═══ EXTRACTED DATA ═══

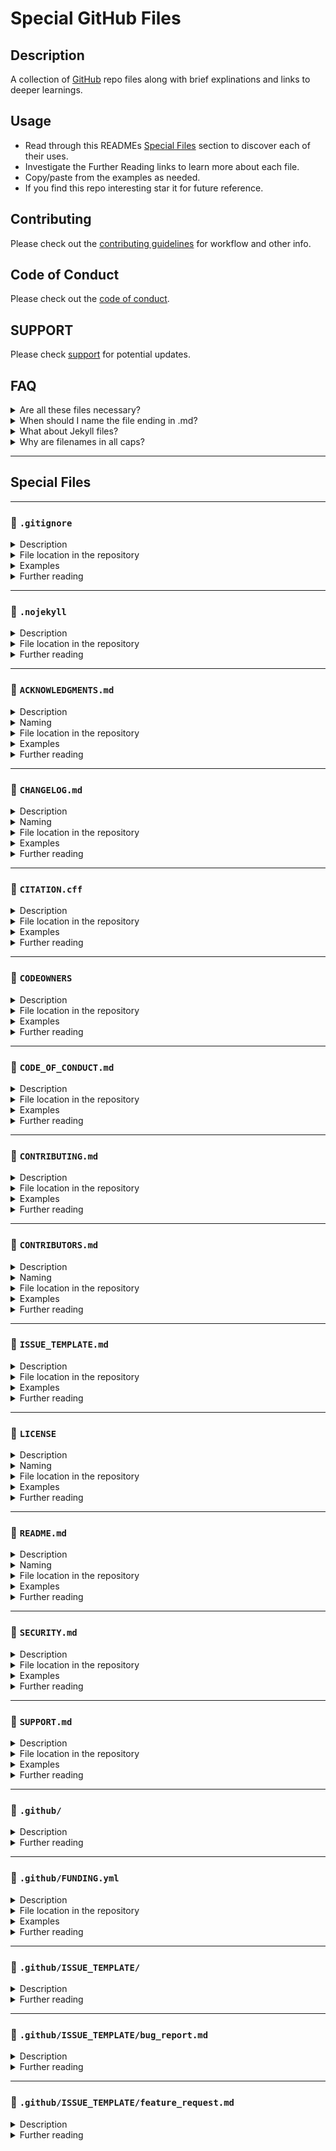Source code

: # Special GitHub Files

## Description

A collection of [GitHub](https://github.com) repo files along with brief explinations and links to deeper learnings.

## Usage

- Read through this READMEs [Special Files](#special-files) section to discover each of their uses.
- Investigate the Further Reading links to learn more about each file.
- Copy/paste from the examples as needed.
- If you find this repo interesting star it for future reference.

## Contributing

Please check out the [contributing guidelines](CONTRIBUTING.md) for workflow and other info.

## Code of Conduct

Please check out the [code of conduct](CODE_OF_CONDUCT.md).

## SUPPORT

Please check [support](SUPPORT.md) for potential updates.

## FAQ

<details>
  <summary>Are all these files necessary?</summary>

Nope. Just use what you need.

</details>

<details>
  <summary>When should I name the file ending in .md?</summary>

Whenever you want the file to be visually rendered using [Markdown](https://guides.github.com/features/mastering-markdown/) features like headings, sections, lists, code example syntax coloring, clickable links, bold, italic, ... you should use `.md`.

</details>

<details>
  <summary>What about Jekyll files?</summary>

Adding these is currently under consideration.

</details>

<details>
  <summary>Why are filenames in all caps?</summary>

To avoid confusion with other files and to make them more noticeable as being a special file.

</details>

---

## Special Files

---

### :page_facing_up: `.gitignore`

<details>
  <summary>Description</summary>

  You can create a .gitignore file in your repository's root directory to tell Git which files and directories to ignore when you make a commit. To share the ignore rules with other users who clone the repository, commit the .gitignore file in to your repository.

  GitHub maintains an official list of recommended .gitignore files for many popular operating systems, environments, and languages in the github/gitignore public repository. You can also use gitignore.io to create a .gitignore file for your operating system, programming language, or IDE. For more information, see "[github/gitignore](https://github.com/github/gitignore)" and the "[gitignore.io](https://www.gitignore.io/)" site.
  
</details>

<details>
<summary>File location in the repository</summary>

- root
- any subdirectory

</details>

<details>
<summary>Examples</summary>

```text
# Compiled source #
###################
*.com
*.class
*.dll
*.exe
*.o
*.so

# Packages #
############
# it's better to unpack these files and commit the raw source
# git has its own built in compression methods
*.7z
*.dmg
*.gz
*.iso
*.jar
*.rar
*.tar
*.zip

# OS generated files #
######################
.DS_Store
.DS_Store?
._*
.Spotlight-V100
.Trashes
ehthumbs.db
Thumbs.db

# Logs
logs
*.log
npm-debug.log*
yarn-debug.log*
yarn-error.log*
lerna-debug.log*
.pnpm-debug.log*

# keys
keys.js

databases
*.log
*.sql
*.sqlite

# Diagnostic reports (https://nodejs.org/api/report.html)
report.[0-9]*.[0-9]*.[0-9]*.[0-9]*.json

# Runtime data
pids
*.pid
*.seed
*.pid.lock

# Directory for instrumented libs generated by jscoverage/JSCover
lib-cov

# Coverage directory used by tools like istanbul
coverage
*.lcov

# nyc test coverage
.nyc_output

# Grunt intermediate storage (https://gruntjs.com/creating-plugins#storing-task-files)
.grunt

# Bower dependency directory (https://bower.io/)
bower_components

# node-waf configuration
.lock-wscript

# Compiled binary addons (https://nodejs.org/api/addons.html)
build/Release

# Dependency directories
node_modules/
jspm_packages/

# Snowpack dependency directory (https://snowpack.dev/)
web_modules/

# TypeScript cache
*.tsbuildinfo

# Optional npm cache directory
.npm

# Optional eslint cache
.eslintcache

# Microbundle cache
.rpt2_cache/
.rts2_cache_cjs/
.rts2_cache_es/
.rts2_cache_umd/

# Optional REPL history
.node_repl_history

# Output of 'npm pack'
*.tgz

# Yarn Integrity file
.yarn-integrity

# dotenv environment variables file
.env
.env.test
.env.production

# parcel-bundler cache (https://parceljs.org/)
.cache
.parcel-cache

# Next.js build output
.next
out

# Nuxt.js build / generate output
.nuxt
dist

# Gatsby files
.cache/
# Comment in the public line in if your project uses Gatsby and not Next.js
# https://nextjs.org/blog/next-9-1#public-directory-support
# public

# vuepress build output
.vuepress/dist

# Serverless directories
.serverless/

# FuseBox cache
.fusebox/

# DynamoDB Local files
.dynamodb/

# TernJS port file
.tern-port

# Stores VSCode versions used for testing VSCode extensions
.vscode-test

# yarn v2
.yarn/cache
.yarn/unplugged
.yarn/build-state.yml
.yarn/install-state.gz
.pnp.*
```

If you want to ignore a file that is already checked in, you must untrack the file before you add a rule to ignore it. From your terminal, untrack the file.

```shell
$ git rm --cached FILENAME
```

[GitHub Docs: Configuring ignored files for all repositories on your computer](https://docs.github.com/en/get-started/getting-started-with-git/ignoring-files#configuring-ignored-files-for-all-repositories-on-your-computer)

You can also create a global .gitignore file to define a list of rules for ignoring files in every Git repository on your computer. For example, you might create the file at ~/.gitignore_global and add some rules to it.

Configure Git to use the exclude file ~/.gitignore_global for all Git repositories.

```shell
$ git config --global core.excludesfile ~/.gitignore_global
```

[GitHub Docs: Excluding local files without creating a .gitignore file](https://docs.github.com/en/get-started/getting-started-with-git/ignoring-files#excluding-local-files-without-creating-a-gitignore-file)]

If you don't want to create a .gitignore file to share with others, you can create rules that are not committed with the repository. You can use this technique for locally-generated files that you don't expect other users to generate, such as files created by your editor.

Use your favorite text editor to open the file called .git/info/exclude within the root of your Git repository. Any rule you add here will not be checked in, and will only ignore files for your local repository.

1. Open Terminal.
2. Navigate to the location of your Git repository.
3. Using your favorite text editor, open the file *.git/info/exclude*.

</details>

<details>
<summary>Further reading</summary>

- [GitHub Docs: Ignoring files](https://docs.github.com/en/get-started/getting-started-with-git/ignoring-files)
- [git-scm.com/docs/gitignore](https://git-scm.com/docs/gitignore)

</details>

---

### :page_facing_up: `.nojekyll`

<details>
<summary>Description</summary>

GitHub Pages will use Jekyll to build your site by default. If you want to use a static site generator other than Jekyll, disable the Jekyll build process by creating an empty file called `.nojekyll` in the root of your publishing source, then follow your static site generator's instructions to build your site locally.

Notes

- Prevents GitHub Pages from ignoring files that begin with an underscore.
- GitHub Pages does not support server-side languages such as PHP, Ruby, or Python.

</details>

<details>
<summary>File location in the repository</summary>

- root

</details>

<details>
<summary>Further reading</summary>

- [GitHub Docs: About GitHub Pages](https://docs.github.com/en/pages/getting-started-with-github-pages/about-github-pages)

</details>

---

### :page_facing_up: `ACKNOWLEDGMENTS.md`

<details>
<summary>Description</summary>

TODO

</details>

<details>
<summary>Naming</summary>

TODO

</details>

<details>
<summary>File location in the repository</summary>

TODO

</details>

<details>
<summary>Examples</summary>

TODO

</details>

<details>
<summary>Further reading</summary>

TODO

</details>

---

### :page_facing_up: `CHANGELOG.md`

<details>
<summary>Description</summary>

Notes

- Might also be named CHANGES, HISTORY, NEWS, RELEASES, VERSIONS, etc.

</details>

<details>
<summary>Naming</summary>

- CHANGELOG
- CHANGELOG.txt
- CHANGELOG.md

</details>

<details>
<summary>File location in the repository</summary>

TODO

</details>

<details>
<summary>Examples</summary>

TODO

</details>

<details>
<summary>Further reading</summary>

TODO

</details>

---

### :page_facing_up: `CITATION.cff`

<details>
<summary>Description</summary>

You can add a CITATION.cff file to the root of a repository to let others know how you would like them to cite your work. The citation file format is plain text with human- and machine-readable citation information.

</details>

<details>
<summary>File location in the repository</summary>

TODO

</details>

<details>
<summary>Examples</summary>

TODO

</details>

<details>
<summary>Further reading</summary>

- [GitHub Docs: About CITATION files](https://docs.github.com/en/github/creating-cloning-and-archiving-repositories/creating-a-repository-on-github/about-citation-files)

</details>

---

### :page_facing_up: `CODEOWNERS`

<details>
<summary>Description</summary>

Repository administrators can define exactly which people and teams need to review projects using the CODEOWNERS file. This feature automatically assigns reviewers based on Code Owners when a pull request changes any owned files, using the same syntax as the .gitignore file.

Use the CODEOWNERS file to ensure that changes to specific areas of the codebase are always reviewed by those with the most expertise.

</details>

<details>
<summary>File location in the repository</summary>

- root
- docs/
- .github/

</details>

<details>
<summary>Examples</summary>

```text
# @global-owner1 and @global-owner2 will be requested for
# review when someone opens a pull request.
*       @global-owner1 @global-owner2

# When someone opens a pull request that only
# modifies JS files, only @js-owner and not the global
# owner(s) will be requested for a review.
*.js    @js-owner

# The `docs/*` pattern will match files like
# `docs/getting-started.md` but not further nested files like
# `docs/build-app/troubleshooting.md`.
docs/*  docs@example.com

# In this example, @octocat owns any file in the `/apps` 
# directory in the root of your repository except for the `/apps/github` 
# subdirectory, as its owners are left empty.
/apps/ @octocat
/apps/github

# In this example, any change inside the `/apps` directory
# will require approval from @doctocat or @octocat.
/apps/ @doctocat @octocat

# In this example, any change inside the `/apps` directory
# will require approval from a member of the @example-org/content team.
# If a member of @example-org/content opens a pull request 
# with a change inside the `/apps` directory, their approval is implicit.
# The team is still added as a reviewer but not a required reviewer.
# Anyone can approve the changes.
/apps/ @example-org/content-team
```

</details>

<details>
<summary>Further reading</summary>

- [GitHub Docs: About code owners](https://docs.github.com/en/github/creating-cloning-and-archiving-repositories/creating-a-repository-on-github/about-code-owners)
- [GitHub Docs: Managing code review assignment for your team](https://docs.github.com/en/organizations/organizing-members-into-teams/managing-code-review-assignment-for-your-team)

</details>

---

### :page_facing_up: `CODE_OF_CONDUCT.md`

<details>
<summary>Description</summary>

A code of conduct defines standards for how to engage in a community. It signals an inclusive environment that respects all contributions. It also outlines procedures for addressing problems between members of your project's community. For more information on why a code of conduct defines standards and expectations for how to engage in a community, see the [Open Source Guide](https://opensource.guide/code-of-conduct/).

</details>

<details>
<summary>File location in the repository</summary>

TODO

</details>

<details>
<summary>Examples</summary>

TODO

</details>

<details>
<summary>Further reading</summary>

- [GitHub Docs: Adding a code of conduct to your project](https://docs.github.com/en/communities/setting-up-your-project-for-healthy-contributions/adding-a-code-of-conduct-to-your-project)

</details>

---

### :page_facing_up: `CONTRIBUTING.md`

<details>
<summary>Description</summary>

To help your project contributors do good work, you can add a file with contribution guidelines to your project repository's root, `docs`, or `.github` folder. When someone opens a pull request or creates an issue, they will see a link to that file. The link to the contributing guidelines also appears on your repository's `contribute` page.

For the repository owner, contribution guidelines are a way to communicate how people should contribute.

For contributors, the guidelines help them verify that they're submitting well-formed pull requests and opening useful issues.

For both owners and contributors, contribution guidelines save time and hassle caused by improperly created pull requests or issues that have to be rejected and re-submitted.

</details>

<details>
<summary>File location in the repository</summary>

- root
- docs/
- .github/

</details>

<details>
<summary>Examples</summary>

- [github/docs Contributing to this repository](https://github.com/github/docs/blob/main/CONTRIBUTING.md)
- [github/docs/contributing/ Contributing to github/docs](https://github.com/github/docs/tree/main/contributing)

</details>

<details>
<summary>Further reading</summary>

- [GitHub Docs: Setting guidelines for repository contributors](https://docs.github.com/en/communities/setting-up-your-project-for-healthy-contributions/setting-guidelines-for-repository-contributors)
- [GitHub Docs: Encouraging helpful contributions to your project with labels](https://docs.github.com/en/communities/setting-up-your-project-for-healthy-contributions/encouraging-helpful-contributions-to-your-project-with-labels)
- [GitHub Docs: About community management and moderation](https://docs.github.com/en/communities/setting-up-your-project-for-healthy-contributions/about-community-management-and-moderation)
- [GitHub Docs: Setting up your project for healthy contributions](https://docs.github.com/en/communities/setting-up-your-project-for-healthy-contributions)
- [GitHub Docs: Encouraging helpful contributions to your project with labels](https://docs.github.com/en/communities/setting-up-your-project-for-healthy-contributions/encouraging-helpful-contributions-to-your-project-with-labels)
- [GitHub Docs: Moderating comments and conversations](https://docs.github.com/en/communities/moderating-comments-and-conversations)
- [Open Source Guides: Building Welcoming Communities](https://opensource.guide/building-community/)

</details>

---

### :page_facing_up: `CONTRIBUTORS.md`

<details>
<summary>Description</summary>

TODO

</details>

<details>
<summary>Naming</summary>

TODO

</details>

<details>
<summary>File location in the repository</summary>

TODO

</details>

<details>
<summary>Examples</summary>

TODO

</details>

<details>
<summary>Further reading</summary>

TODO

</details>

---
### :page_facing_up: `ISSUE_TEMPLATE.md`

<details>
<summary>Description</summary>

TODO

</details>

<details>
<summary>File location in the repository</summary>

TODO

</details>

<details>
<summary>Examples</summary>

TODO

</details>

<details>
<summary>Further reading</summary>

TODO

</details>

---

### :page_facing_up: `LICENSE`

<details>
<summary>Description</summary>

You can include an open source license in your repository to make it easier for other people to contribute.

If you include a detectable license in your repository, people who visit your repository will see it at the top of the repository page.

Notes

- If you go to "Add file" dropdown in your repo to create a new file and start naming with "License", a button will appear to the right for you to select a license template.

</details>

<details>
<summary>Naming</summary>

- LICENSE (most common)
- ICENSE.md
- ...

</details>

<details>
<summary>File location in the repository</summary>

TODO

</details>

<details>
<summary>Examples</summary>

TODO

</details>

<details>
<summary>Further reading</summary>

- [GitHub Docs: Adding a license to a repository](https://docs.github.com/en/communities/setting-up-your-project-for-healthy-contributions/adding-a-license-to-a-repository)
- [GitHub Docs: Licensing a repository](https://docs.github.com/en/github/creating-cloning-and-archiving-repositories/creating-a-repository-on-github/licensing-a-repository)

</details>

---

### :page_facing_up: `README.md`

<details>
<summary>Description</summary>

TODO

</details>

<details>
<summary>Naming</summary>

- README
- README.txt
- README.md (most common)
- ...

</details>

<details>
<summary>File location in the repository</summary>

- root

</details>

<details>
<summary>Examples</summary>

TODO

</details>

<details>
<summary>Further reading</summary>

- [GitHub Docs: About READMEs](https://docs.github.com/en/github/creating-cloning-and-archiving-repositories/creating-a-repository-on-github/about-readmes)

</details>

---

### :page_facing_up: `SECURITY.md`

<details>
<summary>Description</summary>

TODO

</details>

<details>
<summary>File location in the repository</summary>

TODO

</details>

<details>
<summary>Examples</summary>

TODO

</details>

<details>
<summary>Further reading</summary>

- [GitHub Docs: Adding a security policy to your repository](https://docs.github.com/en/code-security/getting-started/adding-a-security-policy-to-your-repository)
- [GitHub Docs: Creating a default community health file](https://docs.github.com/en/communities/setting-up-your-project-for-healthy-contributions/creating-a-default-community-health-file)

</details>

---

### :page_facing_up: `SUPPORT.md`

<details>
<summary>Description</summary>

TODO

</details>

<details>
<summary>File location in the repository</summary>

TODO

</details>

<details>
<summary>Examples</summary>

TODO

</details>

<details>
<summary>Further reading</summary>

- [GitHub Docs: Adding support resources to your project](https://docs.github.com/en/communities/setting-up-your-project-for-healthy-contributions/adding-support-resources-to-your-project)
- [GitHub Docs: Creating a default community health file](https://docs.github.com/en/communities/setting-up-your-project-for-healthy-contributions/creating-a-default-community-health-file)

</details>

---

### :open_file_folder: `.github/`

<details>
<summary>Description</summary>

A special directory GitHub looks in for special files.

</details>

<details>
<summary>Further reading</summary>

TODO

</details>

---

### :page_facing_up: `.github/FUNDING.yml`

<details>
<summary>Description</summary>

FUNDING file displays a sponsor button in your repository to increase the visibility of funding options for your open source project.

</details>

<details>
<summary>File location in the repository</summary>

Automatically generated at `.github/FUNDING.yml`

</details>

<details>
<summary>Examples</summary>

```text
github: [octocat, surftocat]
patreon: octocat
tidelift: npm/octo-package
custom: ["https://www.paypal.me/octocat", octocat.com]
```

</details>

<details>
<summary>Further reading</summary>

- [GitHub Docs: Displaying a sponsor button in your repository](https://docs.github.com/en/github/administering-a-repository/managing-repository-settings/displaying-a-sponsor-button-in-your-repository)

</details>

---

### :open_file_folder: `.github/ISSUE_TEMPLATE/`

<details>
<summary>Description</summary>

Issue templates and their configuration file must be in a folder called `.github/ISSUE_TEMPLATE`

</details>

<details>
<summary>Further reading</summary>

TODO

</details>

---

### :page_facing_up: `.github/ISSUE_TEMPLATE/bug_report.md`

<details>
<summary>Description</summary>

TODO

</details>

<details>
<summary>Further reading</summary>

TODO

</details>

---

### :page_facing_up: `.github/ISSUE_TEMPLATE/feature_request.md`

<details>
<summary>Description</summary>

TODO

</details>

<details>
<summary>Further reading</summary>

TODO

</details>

═══

Exactly reproduce the run of lines from the start of the listing through the line with "- Copy/paste from the examples as needed.", inclusive; pictures are not copied.

Source code

: # Special GitHub Files

## Description

A collection of [GitHub](https://github.com) repo files along with brief explinations and links to deeper learnings.

## Usage

- Read through this READMEs [Special Files](#special-files) section to discover each of their uses.
- Investigate the Further Reading links to learn more about each file.
- Copy/paste from the examples as needed.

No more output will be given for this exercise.